Guest Faculty: Jayalaxmi Chekkala, Water Supply and Sanitation/ HR Specialist.

The Convergence of Agricultural Interventions in Maharashtra (CAIM) has organized orientation training on Knowledge Management to its programme staff on 9-10th May, 2011 at Probodhini, Amravati.

The first session began with a round of introduction of participants with their logo identity and why they selected a particular logo as their identity.

The next session as it was planned on Knowledge Audit, it is defined as Knowledge Audit helps organizations to identify knowledge based assets and development strategies to manage them. Similarly the knowledge audit can be used for multiple purposes and in particular to access what knowledge an organization needs, where that knowledge exists, how it can be used effectively, what problem and difficulties exists and how we can improve the situation in the organization. A kind of SWOT analysis was carried out during this session access the strengths, weakness, opportunities and threats where the participants were divided into 4 groups to discuss among them and prepare the common findings.

Most Significant Changes

Form of participatory monitoring and evaluation.

Project stakeholders are involved both in deciding the desired change that to be recorded and in analyzing the data.

Monitor the program cycle and provide information to help stakeholders to manage program.

It contributes to evaluation of program providing the data an impact and outcomes that can be used to help assess the performance of the program.

The collection and systematic analysis of significant change.

Purpose:

It is a good means of identifying unexpected changes.

It is a good way to clearly identify the values that prevail in an organization and to have practical discussion about which of those values are the most important.

It is a participatory form of monitoring that requires no special professional skills.

It encourages analysis as well as data collection because people have to explain why they believe one change is more important than another.

It can build staff capacity in analyzing data and conceptualizing impact.

It can deliver a rich picture of what is happening rather than an overly simplified picture where organizational, social and economic developments are reduced to a single number.

It can be used to monitor and evaluate bottom-up- initiatives that do not have predefined outcomes against which to evaluate.

WHEN NOT TO USE MSC

· In a simple program with an easily defined outcome quantitative monitoring may be sufficient and would certainly consume less time than MSC.

WHEN TO USE MSC

Complex and produce diverse and emergent outcomes.

Large with numerous organizational layers.

Focused on social change.

Participatory in ethos.

Designed with repeated contact between field staff and participant.

Outcome Mapping

· Outcome Mapping is used to track the process of change and contribute innovative dimensions to social and organizational learning.

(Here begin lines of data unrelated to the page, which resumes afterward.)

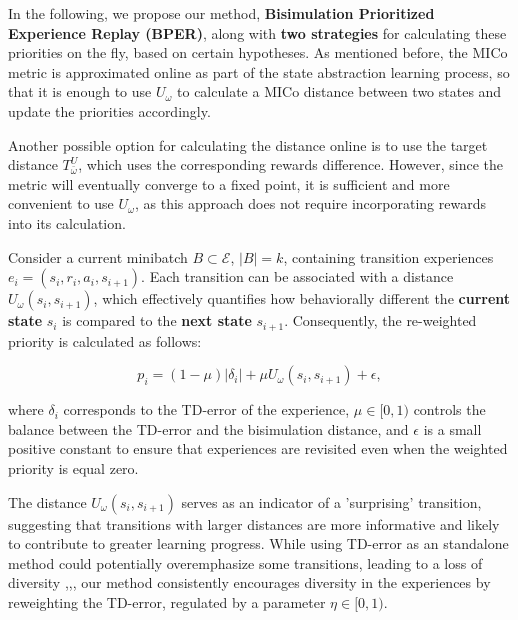 In the following, we propose our method, \textbf{Bisimulation Prioritized Experience Replay (BPER)}, along with \textbf{two strategies} for calculating these priorities on the fly, based on certain hypotheses. As mentioned before, the MICo metric is approximated online as part of the state abstraction learning process, so that it is enough to use $U_\omega$ to calculate a MICo distance between two states and update the priorities accordingly.

Another possible option for calculating the distance online is to use the target distance \(T^U_{\bar{\omega}}\), which uses the corresponding rewards difference. However, since the metric will eventually converge to a fixed point, it is sufficient and more convenient to use \(U_\omega\), as this approach does not require incorporating rewards into its calculation.


\begin{strategy}
Consider a current minibatch \(B \subset \mathcal{E}\), $|B| = k$, containing transition experiences \(e_i = (s_i, r_i, a_i, s_{i+1})\). Each transition can be associated with a distance \(U_\omega(s_i, s_{i+1})\), which effectively quantifies how behaviorally different the \textbf{current state} \(s_i\) is compared to the \textbf{next state} \(s_{i+1}\). Consequently, the re-weighted priority is calculated as follows:

\begin{equation}
    p_i = (1 - \mu) |\delta_i| + \mu U_\omega(s_i, s_{i+1}) + \epsilon,
\end{equation}

where \(\delta_i\) corresponds to the TD-error of the experience, \(\mu \in [0,1)\) controls the balance between the TD-error and the bisimulation distance, and \(\epsilon\) is a small positive constant to ensure that experiences are revisited even when the weighted priority is equal zero.
\end{strategy}

The distance \(U_\omega(s_i, s_{i+1})\) serves as an indicator of a 'surprising' transition, suggesting that transitions with larger distances are more informative and likely to contribute to greater learning progress. While using TD-error as an standalone method could potentially overemphasize some transitions, leading to a loss of diversity \cite{schaul2015prioritized},\cite{pan2022understanding},\cite{fedus2020revisiting}, our method consistently encourages diversity in the experiences by reweighting the TD-error, regulated by a parameter $\eta \in [0,1)$.

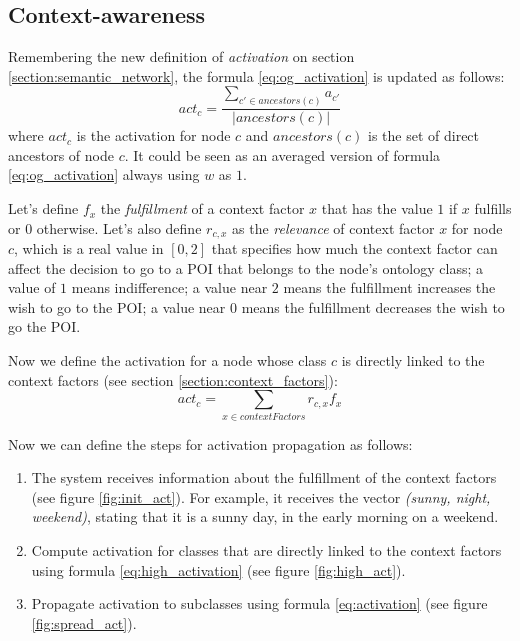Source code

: \subsection{Context-awareness} \label{section:context-awareness}
Remembering the new definition of \textit{activation} on section \ref{section:semantic_network}, the formula \ref{eq:og_activation} is updated as follows:
\begin{equation} \label{eq:activation}
    act_c = \frac{\displaystyle \sum_{c' \in ancestors(c)} a_{c'}}{|ancestors(c)|}
\end{equation}
where $act_c$ is the activation for node $c$ and $ancestors(c)$ is the set of direct ancestors of node $c$. It could be seen as an averaged version of formula \ref{eq:og_activation} always using $w$ as $1$.

Let's define $f_x$ the \textit{fulfillment} of a context factor $x$ that has the value $1$ if $x$ fulfills or $0$ otherwise. Let's also define $r_{c,x}$ as the \textit{relevance} of context factor $x$ for node $c$, which is a real value in $[0, 2]$ that specifies how much the context factor can affect the decision to go to a POI that belongs to the node's ontology class; a value of $1$ means indifference; a value near $2$ means the fulfillment increases the wish to go to the POI; a value near $0$ means the fulfillment decreases the wish to go the POI. 

Now we define the activation for a node whose class $c$ is directly linked to the context factors (see section \ref{section:context_factors}):
\begin{equation} \label{eq:high_activation}
    act_c = \sum_{x \in contextFactors} r_{c,x} f_x
\end{equation}

Now we can define the steps for activation propagation as follows:
\begin{enumerate}
    \item The system receives information about the fulfillment of the context factors (see figure \ref{fig:init_act}). For example, it receives the vector \textit{(sunny, night, weekend)}, stating that it is a sunny day, in the early morning on a weekend.
    
    \item Compute activation for classes that are directly linked to the context factors using formula \ref{eq:high_activation} (see figure \ref{fig:high_act}).
    
    \item Propagate activation to subclasses using formula \ref{eq:activation} (see figure \ref{fig:spread_act}).
\end{enumerate}

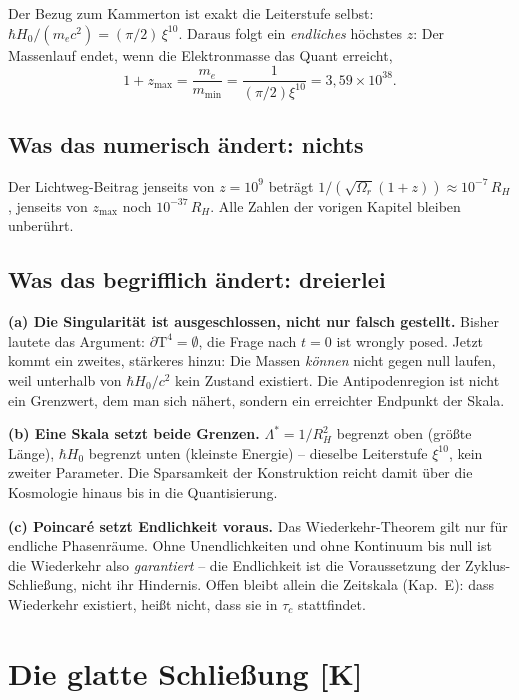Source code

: Der Bezug zum Kammerton ist exakt die Leiterstufe selbst:
$\hbar H_0/(m_ec^2) = (\pi/2)\,\xi^{10}$. Daraus folgt ein
\emph{endliches} höchstes $z$: Der Massenlauf endet, wenn die
Elektronmasse das Quant erreicht,
\begin{equation}
  1+z_\text{max} = \frac{m_e}{m_\text{min}}
  = \frac{1}{(\pi/2)\xi^{10}} = 3{,}59\times10^{38}.
\end{equation}

\section{Was das numerisch ändert: nichts}

Der Lichtweg-Beitrag jenseits von $z = 10^9$ beträgt
$1/(\sqrt{\Omega_r}(1{+}z)) \approx 10^{-7}\,R_H$, jenseits von
$z_\text{max}$ noch $10^{-37}\,R_H$. Alle Zahlen der vorigen
Kapitel bleiben unberührt.

\section{Was das begrifflich ändert: dreierlei}

\textbf{(a) Die Singularität ist ausgeschlossen, nicht nur falsch
gestellt.} Bisher lautete das Argument: $\partial\text{T}^4 =
\emptyset$, die Frage nach $t=0$ ist wrongly posed. Jetzt kommt
ein zweites, stärkeres hinzu: Die Massen \emph{können} nicht
gegen null laufen, weil unterhalb von $\hbar H_0/c^2$ kein Zustand
existiert. Die Antipodenregion ist nicht ein Grenzwert, dem man
sich nähert, sondern ein erreichter Endpunkt der Skala.

\textbf{(b) Eine Skala setzt beide Grenzen.} $\Lambda^{*} =
1/R_H^2$ begrenzt oben (größte Länge), $\hbar H_0$ begrenzt unten
(kleinste Energie) -- dieselbe Leiterstufe $\xi^{10}$, kein
zweiter Parameter. Die Sparsamkeit der Konstruktion reicht damit
über die Kosmologie hinaus bis in die Quantisierung.

\textbf{(c) Poincaré setzt Endlichkeit voraus.} Das
Wiederkehr-Theorem gilt nur für endliche Phasenräume. Ohne
Unendlichkeiten und ohne Kontinuum bis null ist die
Wiederkehr also \emph{garantiert} -- die Endlichkeit ist die
Voraussetzung der Zyklus-Schließung, nicht ihr Hindernis. Offen
bleibt allein die Zeitskala (Kap.~E): dass Wiederkehr existiert,
heißt nicht, dass sie in $\tau_c$ stattfindet.

\chapter{Die glatte Schließung [K]}

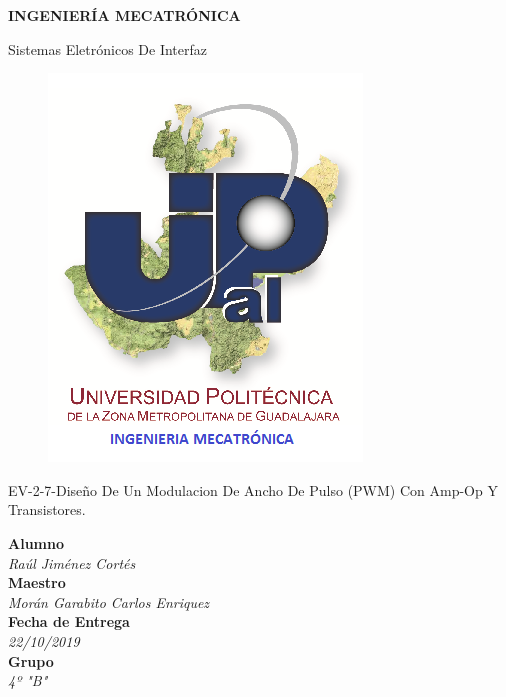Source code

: \documentclass[10pt,a4paper]{article}
\author{Jiménez Cortés Raúl}
\begin{document}
\begin{center}
\begin{LARGE}
\textbf{INGENIERÍA MECATRÓNICA}\\
\end{LARGE}
{\large Sistemas Eletrónicos De Interfaz}\\
\begin{figure}[hbtp]
\centering
\includegraphics[scale=0.80]{UPZMG_Mecatr_nica.png}
\end{figure} 
\begin{center}
\begin{LARGE}
EV-2-7-Diseño De Un Modulacion De Ancho De Pulso (PWM) Con Amp-Op Y Transistores.
\end{LARGE}
\end{center}

\begin{Large}
\textbf{Alumno}
\\\textit{Raúl Jiménez Cortés}
\textbf{\\Maestro}
\\\textit{Morán Garabito Carlos Enriquez}
\textbf{\\Fecha de Entrega}
\\\textit{22/10/2019}
\textbf{\\Grupo}
\\\textit{4º "B"}
\end{Large}
\end{center}

\newpage
\end{document}
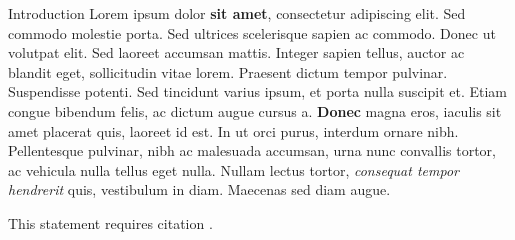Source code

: \documentclass{beamer}
\newlength{\onecolwid}
\begin{document}
\begin{frame}[t]{}
\begin{columns}[t]
\begin{column}{\onecolwid}
\begin{block}{Introduction}
			Lorem ipsum dolor \textbf{sit amet}, consectetur adipiscing elit. Sed commodo molestie porta. Sed ultrices scelerisque sapien ac commodo. Donec ut volutpat elit. Sed laoreet accumsan mattis. Integer sapien tellus, auctor ac blandit eget, sollicitudin vitae lorem. Praesent dictum tempor pulvinar. Suspendisse potenti. Sed tincidunt varius ipsum, et porta nulla suscipit et. Etiam congue bibendum felis, ac dictum augue cursus a. \textbf{Donec} magna eros, iaculis sit amet placerat quis, laoreet id est. In ut orci purus, interdum ornare nibh. Pellentesque pulvinar, nibh ac malesuada accumsan, urna nunc convallis tortor, ac vehicula nulla tellus eget nulla. Nullam lectus tortor, \textit{consequat tempor hendrerit} quis, vestibulum in diam. Maecenas sed diam augue.

			This statement requires citation \cite{Smith:2012qr}.


\end{block}
\end{column}
\end{columns}
\end{frame}
\end{document}
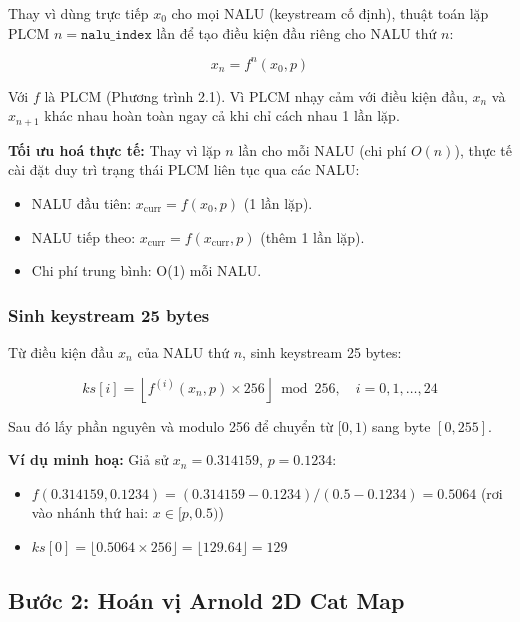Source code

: Thay vì dùng trực tiếp $x_0$ cho mọi NALU (keystream cố định), thuật toán
lặp PLCM $n = \texttt{nalu\_index}$ lần để tạo điều kiện đầu riêng cho NALU thứ $n$:

\begin{equation}
x_n = f^n(x_0, p)
\label{eq:plcm_advance}
\end{equation}

Với $f$ là PLCM (Phương trình 2.1). Vì PLCM nhạy cảm với điều kiện đầu,
$x_n$ và $x_{n+1}$ khác nhau hoàn toàn ngay cả khi chỉ cách nhau 1 lần lặp.

\textbf{Tối ưu hoá thực tế:} Thay vì lặp $n$ lần cho mỗi NALU (chi phí $O(n)$),
thực tế cài đặt duy trì trạng thái PLCM liên tục qua các NALU:
\begin{itemize}
  \item NALU đầu tiên: $x_{\text{curr}} = f(x_0, p)$ (1 lần lặp).
  \item NALU tiếp theo: $x_{\text{curr}} = f(x_{\text{curr}}, p)$ (thêm 1 lần lặp).
  \item Chi phí trung bình: O(1) mỗi NALU.
\end{itemize}

\subsubsection{Sinh keystream 25 bytes}

Từ điều kiện đầu $x_n$ của NALU thứ $n$, sinh keystream 25 bytes:

\begin{equation}
ks[i] = \left\lfloor f^{(i)}(x_n, p) \times 256 \right\rfloor \bmod 256, \quad i = 0, 1, \ldots, 24
\end{equation}

Sau đó lấy phần nguyên và modulo 256 để chuyển từ $[0, 1)$ sang byte $[0, 255]$.

\textbf{Ví dụ minh hoạ:} Giả sử $x_n = 0.314159$, $p = 0.1234$:
\begin{itemize}
  \item $f(0.314159, 0.1234) = (0.314159 - 0.1234) / (0.5 - 0.1234) = 0.5064$
        (rơi vào nhánh thứ hai: $x \in [p, 0.5)$)
  \item $ks[0] = \lfloor 0.5064 \times 256 \rfloor = \lfloor 129.64 \rfloor = 129$
\end{itemize}

\subsection{Bước 2: Hoán vị Arnold 2D Cat Map}

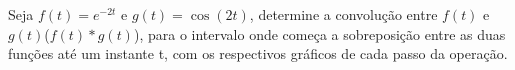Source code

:\linespread{1.5}
Seja $f(t) = e^{-2t}$ e $g(t) = \cos{(2t)}$, determine a convolução entre $f(t)$ e $g(t)$($f(t)\ast g(t)$), para o intervalo onde começa a sobreposição entre as duas funções até um instante t, com os respectivos gráficos de cada passo da operação.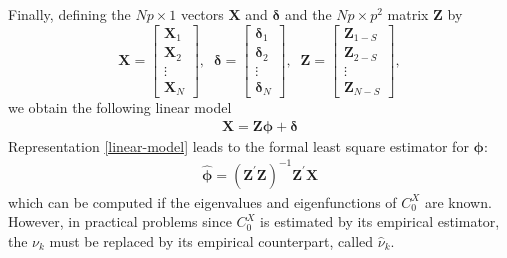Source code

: \documentclass[11pt,a4paper]{article}
\newtheorem{Theorem} {Theorem}[section]
\numberwithin{equation}{section}
\newcommand{\E}{\mathbb{E}}
\begin{document}
Finally, defining the $Np\times1$ vectors $\bm{X}$ and $\bm{\delta}$ and the $Np\times p^{2}$ matrix $\bm{Z}$ by
\[
  \bm{X} = \begin{bmatrix}
             \bm{X}_{1} \\
             \bm{X}_{2} \\
             \vdots \\
             \bm{X}_{N}
           \end{bmatrix},\;\;
  \bm{\delta} = \begin{bmatrix}
              \bm{\delta}_{1} \\
              \bm{\delta}_{2} \\
              \vdots \\
              \bm{\delta}_{N}
            \end{bmatrix},\;\;
  \bm{Z} = \begin{bmatrix}
              \bm{Z}_{1-S} \\
              \bm{Z}_{2-S} \\
              \vdots \\
              \bm{Z}_{N-S}
            \end{bmatrix},
\]
we obtain the following linear model
\begin{align}\label{linear-model}
  \bm{X}=\bm{Z}\bm{\phi}+\bm{\delta}
\end{align}
Representation \eqref{linear-model} leads to the formal least square estimator for $\bm{\phi}:$
\begin{align}
  \hat{\bm{\phi}}=(\bm{Z}^{\prime}\bm{Z})^{-1}\bm{Z}^{\prime}\bm{X}
\end{align}
which can be computed if the eigenvalues and eigenfunctions of $C_0^X$ are known. However, in practical problems since $C_0^X$ is estimated by its empirical estimator, the $\nu_{k}$ must be replaced by its empirical counterpart, called $\hat{\nu}_{k}$.

\end{document}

· Framework for planning monitoring and Evaluation with focus on results and social change

· Development incremental/ Developmental evaluation

· Outcome Mapping access changes in the development players and how the programme hope to and was able to contribute or not to that change and why

· Outcome Mapping focuses on analyzing fundamental behavior changes and the contributions made to support those changes to tell stories of transformation from the outset of an intervention.

Social Network Analysis

The exercise on Social Network Analysis was carried to understand how many stakeholders are linked with programme staff.

Community Management The expert made a presentation on community management and explained how important is this is social development programme.

The Four Key words were introduced i.e. Knowledge-Wisdom-Kindness and understanding

Expectation

  1. - Gaining that which is not processed
  2. - Protecting whatever has gained
  3. - Making protected grow
  4. Principles

  • - Right man at right place
  • - Train them to do the job done
  • - Make the community a coordinated team
  • - Supply right tools and conditions to work
  • - Give security with opportunity, incentive
  • - Look ahead, plan ahead, for more better things

10 Point Programme

  • - Decentralization
  • - Community Driven Development
  • - Institutional Development at all levels (formal and Informal)
  • - Extended Network
  • - Make community comfortable
  • - Give Community a Lift
  • - Give Support
  • - Prepare Strategy
  • - Implementation
  • - Evaluation

The sustainable Livelihood Approach

- The sustainable livelihoods approach (SLA) is a way to improve understanding of the livelihoods of poor people. It draws on the main factors that affect poor people's livelihoods and the typical relationships between these factors. It can be used in planning new development activities and in assessing the contribution that existing activities have made to sustaining livelihoods

- People are the main concern, rather than the resources they use or their governments. SLA is used to identify the main constraints and opportunities faced by poor people, as expressed by them. It builds on these definitions, and then supports poor people as they address the constraints, or take advantage of opportunities.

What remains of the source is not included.